Work to complete
Copy every line of the entries that includes the word "OutputCost".

Data for the task
——————————

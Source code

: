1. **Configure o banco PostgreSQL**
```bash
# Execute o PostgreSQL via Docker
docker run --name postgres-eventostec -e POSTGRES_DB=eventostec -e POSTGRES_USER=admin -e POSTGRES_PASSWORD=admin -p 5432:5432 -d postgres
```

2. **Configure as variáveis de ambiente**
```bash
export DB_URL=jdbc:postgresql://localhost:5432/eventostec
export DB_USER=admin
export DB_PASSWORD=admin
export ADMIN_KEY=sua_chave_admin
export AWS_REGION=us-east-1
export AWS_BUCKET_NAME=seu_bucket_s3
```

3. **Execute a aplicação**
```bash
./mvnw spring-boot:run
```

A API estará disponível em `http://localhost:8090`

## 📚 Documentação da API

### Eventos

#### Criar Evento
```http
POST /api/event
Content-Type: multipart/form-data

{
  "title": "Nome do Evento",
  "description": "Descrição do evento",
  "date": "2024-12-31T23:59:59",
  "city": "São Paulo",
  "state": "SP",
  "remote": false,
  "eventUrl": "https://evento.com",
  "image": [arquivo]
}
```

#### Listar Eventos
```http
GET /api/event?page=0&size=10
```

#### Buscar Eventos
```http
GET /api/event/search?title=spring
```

——————————

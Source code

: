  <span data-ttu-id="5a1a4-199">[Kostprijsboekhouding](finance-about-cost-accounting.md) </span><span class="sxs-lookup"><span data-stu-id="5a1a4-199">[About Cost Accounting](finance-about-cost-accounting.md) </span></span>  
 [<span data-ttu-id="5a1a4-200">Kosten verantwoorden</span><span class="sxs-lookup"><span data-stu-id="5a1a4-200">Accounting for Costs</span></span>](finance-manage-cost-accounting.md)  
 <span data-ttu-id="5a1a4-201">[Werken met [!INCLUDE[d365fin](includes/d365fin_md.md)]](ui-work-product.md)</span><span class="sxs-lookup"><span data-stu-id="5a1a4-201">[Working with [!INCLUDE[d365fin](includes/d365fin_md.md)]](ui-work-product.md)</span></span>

——————————

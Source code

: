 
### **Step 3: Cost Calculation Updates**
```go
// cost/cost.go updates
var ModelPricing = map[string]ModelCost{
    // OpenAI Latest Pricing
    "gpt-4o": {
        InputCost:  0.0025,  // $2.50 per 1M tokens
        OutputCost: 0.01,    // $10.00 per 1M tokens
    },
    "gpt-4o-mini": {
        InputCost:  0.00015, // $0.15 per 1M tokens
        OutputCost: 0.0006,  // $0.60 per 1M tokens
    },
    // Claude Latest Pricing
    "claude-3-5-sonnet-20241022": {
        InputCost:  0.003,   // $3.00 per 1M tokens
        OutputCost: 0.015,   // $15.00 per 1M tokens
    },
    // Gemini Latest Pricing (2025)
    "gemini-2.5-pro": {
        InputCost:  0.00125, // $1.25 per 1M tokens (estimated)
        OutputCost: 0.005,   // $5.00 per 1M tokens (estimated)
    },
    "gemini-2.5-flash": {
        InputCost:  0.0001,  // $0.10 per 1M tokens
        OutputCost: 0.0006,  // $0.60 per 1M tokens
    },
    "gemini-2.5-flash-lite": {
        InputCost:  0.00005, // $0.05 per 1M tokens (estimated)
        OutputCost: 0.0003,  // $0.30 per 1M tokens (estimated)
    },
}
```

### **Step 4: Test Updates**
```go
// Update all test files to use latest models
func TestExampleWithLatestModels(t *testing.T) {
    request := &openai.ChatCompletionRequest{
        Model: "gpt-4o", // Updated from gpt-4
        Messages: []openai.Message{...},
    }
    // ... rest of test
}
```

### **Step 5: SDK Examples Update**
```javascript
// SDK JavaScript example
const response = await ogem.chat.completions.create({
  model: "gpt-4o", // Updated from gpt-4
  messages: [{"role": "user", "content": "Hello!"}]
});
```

——————————

Response box
        OutputCost: 0.01,    // $10.00 per 1M tokens
        OutputCost: 0.0006,  // $0.60 per 1M tokens
        OutputCost: 0.015,   // $15.00 per 1M tokens
        OutputCost: 0.005,   // $5.00 per 1M tokens (estimated)
        OutputCost: 0.0006,  // $0.60 per 1M tokens
        OutputCost: 0.0003,  // $0.30 per 1M tokens (estimated)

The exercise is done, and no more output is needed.